= Beginning of Section =
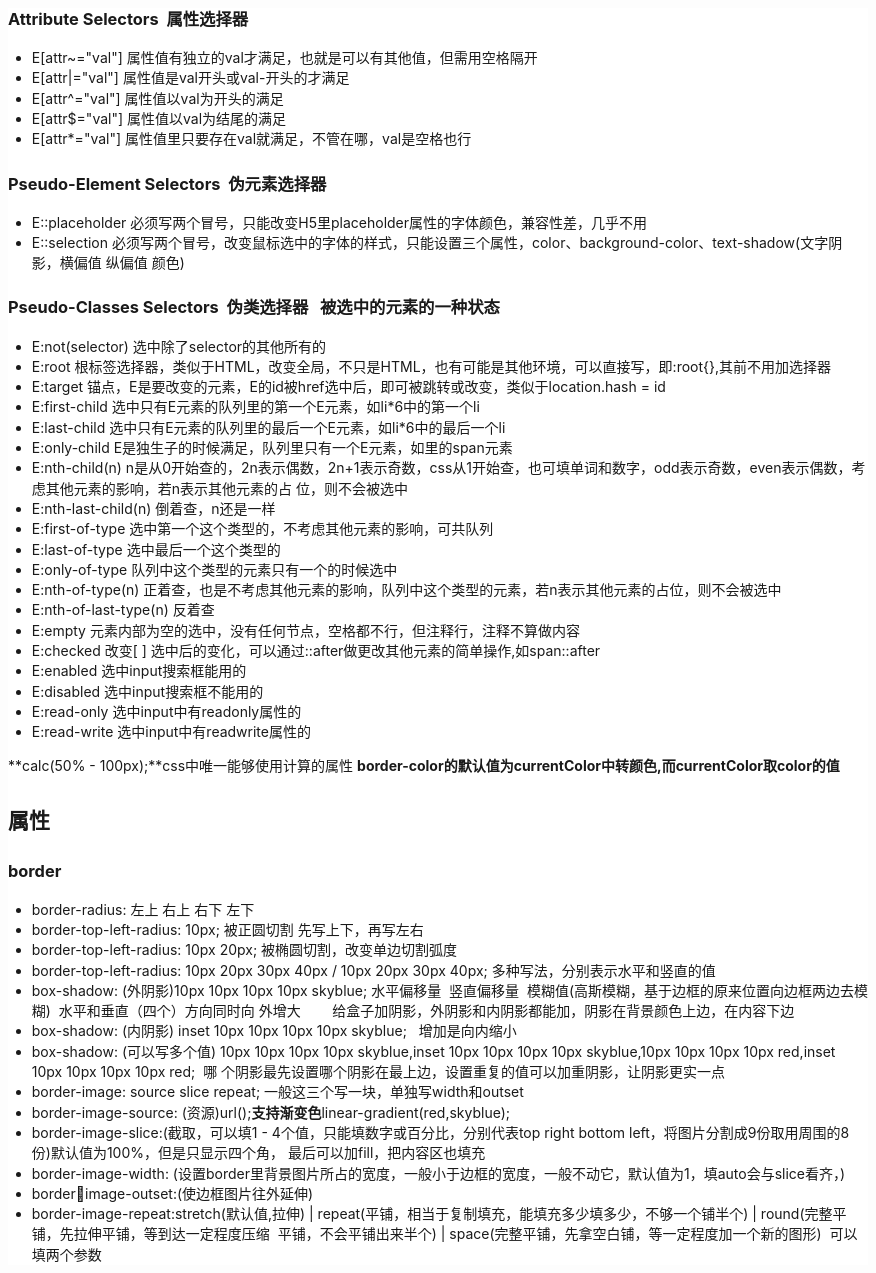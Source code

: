 ### Attribute Selectors  属性选择器

-  E[attr~="val"] 属性值有独立的val才满足，也就是可以有其他值，但需用空格隔开 
-  E[attr|="val"] 属性值是val开头或val-开头的才满足 
-  E[attr^="val"] 属性值以val为开头的满足 
-  E[attr$="val"] 属性值以val为结尾的满足 
-  E[attr*="val"] 属性值里只要存在val就满足，不管在哪，val是空格也行 

### Pseudo-Element Selectors  伪元素选择器

-  E::placeholder 必须写两个冒号，只能改变H5里placeholder属性的字体颜色，兼容性差，几乎不用 
-  E::selection 必须写两个冒号，改变鼠标选中的字体的样式，只能设置三个属性，color、background-color、text-shadow(文字阴影，横偏值 纵偏值 颜色) 

### Pseudo-Classes Selectors  伪类选择器   被选中的元素的一种状态

-  E:not(selector) 选中除了selector的其他所有的 
-  E:root 根标签选择器，类似于HTML，改变全局，不只是HTML，也有可能是其他环境，可以直接写，即:root{},其前不用加选择器 
-  E:target 锚点，E是要改变的元素，E的id被href选中后，即可被跳转或改变，类似于location.hash = id 
-  E:first-child 选中只有E元素的队列里的第一个E元素，如li*6中的第一个li 
-  E:last-child 选中只有E元素的队列里的最后一个E元素，如li*6中的最后一个li 
-  E:only-child E是独生子的时候满足，队列里只有一个E元素，如里的span元素 
-  E:nth-child(n) n是从0开始查的，2n表示偶数，2n+1表示奇数，css从1开始查，也可填单词和数字，odd表示奇数，even表示偶数，考虑其他元素的影响，若n表示其他元素的占 位，则不会被选中 
-  E:nth-last-child(n) 倒着查，n还是一样 
-  E:first-of-type 选中第一个这个类型的，不考虑其他元素的影响，可共队列 
-  E:last-of-type 选中最后一个这个类型的 
-  E:only-of-type 队列中这个类型的元素只有一个的时候选中 
-  E:nth-of-type(n) 正着查，也是不考虑其他元素的影响，队列中这个类型的元素，若n表示其他元素的占位，则不会被选中 
-  E:nth-of-last-type(n) 反着查 
-  E:empty 元素内部为空的选中，没有任何节点，空格都不行，但注释行，注释不算做内容 
-  E:checked 改变[ ] 选中后的变化，可以通过::after做更改其他元素的简单操作,如span::after 
-  E:enabled 选中input搜索框能用的 
-  E:disabled 选中input搜索框不能用的 
-  E:read-only 选中input中有readonly属性的 
-  E:read-write 选中input中有readwrite属性的 

**calc(50% - 100px);**css中唯一能够使用计算的属性
**border-color的默认值为currentColor中转颜色,而currentColor取color的值**

## 属性

### border

-  border-radius: 左上 右上 右下 左下 
-  border-top-left-radius: 10px; 被正圆切割
   先写上下，再写左右 
-  border-top-left-radius: 10px 20px; 被椭圆切割，改变单边切割弧度 
-  border-top-left-radius: 10px 20px 30px 40px / 10px 20px 30px 40px; 多种写法，分别表示水平和竖直的值 
-  box-shadow: (外阴影)10px 10px 10px 10px skyblue; 水平偏移量  竖直偏移量  模糊值(高斯模糊，基于边框的原来位置向边框两边去模糊)  水平和垂直（四个）方向同时向 外增大        给盒子加阴影，外阴影和内阴影都能加，阴影在背景颜色上边，在内容下边 
-  box-shadow: (内阴影) inset 10px 10px 10px 10px skyblue;   增加是向内缩小 
-  box-shadow: (可以写多个值) 10px 10px 10px 10px skyblue,inset 10px 10px 10px 10px skyblue,10px 10px 10px 10px red,inset 10px 10px 10px 10px red;  哪 个阴影最先设置哪个阴影在最上边，设置重复的值可以加重阴影，让阴影更实一点 
-  border-image: source slice repeat; 一般这三个写一块，单独写width和outset 
-  border-image-source: (资源)url();**支持渐变色**linear-gradient(red,skyblue); 
-  border-image-slice:(截取，可以填1 - 4个值，只能填数字或百分比，分别代表top right bottom left，将图片分割成9份取用周围的8份)默认值为100%，但是只显示四个角， 最后可以加fill，把内容区也填充 
-  border-image-width: (设置border里背景图片所占的宽度，一般小于边框的宽度，一般不动它，默认值为1，填auto会与slice看齐，) 
-  borderimage-outset:(使边框图片往外延伸) 
-  border-image-repeat:stretch(默认值,拉伸) | repeat(平铺，相当于复制填充，能填充多少填多少，不够一个铺半个) | round(完整平铺，先拉伸平铺，等到达一定程度压缩  平铺，不会平铺出来半个) | space(完整平铺，先拿空白铺，等一定程度加一个新的图形)  可以填两个参数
= End of Section =
### Task details:
Everything in the listing should be repeated exactly except the pictures.

### Task output:
Source code

: ### Attribute Selectors  属性选择器

-  E[attr~="val"] 属性值有独立的val才满足，也就是可以有其他值，但需用空格隔开 
-  E[attr|="val"] 属性值是val开头或val-开头的才满足 
-  E[attr^="val"] 属性值以val为开头的满足 
-  E[attr$="val"] 属性值以val为结尾的满足 
-  E[attr*="val"] 属性值里只要存在val就满足，不管在哪，val是空格也行 

### Pseudo-Element Selectors  伪元素选择器

-  E::placeholder 必须写两个冒号，只能改变H5里placeholder属性的字体颜色，兼容性差，几乎不用 
-  E::selection 必须写两个冒号，改变鼠标选中的字体的样式，只能设置三个属性，color、background-color、text-shadow(文字阴影，横偏值 纵偏值 颜色) 

### Pseudo-Classes Selectors  伪类选择器   被选中的元素的一种状态

-  E:not(selector) 选中除了selector的其他所有的 
-  E:root 根标签选择器，类似于HTML，改变全局，不只是HTML，也有可能是其他环境，可以直接写，即:root{},其前不用加选择器 
-  E:target 锚点，E是要改变的元素，E的id被href选中后，即可被跳转或改变，类似于location.hash = id 
-  E:first-child 选中只有E元素的队列里的第一个E元素，如li*6中的第一个li 
-  E:last-child 选中只有E元素的队列里的最后一个E元素，如li*6中的最后一个li 
-  E:only-child E是独生子的时候满足，队列里只有一个E元素，如里的span元素 
-  E:nth-child(n) n是从0开始查的，2n表示偶数，2n+1表示奇数，css从1开始查，也可填单词和数字，odd表示奇数，even表示偶数，考虑其他元素的影响，若n表示其他元素的占 位，则不会被选中 
-  E:nth-last-child(n) 倒着查，n还是一样 
-  E:first-of-type 选中第一个这个类型的，不考虑其他元素的影响，可共队列 
-  E:last-of-type 选中最后一个这个类型的 
-  E:only-of-type 队列中这个类型的元素只有一个的时候选中 
-  E:nth-of-type(n) 正着查，也是不考虑其他元素的影响，队列中这个类型的元素，若n表示其他元素的占位，则不会被选中 
-  E:nth-of-last-type(n) 反着查 
-  E:empty 元素内部为空的选中，没有任何节点，空格都不行，但注释行，注释不算做内容 
-  E:checked 改变[ ] 选中后的变化，可以通过::after做更改其他元素的简单操作,如span::after 
-  E:enabled 选中input搜索框能用的 
-  E:disabled 选中input搜索框不能用的 
-  E:read-only 选中input中有readonly属性的 
-  E:read-write 选中input中有readwrite属性的 

**calc(50% - 100px);**css中唯一能够使用计算的属性
**border-color的默认值为currentColor中转颜色,而currentColor取color的值**

## 属性

### border

-  border-radius: 左上 右上 右下 左下 
-  border-top-left-radius: 10px; 被正圆切割
   先写上下，再写左右 
-  border-top-left-radius: 10px 20px; 被椭圆切割，改变单边切割弧度 
-  border-top-left-radius: 10px 20px 30px 40px / 10px 20px 30px 40px; 多种写法，分别表示水平和竖直的值 
-  box-shadow: (外阴影)10px 10px 10px 10px skyblue; 水平偏移量  竖直偏移量  模糊值(高斯模糊，基于边框的原来位置向边框两边去模糊)  水平和垂直（四个）方向同时向 外增大        给盒子加阴影，外阴影和内阴影都能加，阴影在背景颜色上边，在内容下边 
-  box-shadow: (内阴影) inset 10px 10px 10px 10px skyblue;   增加是向内缩小 
-  box-shadow: (可以写多个值) 10px 10px 10px 10px skyblue,inset 10px 10px 10px 10px skyblue,10px 10px 10px 10px red,inset 10px 10px 10px 10px red;  哪 个阴影最先设置哪个阴影在最上边，设置重复的值可以加重阴影，让阴影更实一点 
-  border-image: source slice repeat; 一般这三个写一块，单独写width和outset 
-  border-image-source: (资源)url();**支持渐变色**linear-gradient(red,skyblue); 
-  border-image-slice:(截取，可以填1 - 4个值，只能填数字或百分比，分别代表top right bottom left，将图片分割成9份取用周围的8份)默认值为100%，但是只显示四个角， 最后可以加fill，把内容区也填充 
-  border-image-width: (设置border里背景图片所占的宽度，一般小于边框的宽度，一般不动它，默认值为1，填auto会与slice看齐，) 
-  borderimage-outset:(使边框图片往外延伸) 
-  border-image-repeat:stretch(默认值,拉伸) | repeat(平铺，相当于复制填充，能填充多少填多少，不够一个铺半个) | round(完整平铺，先拉伸平铺，等到达一定程度压缩  平铺，不会平铺出来半个) | space(完整平铺，先拿空白铺，等一定程度加一个新的图形)  可以填两个参数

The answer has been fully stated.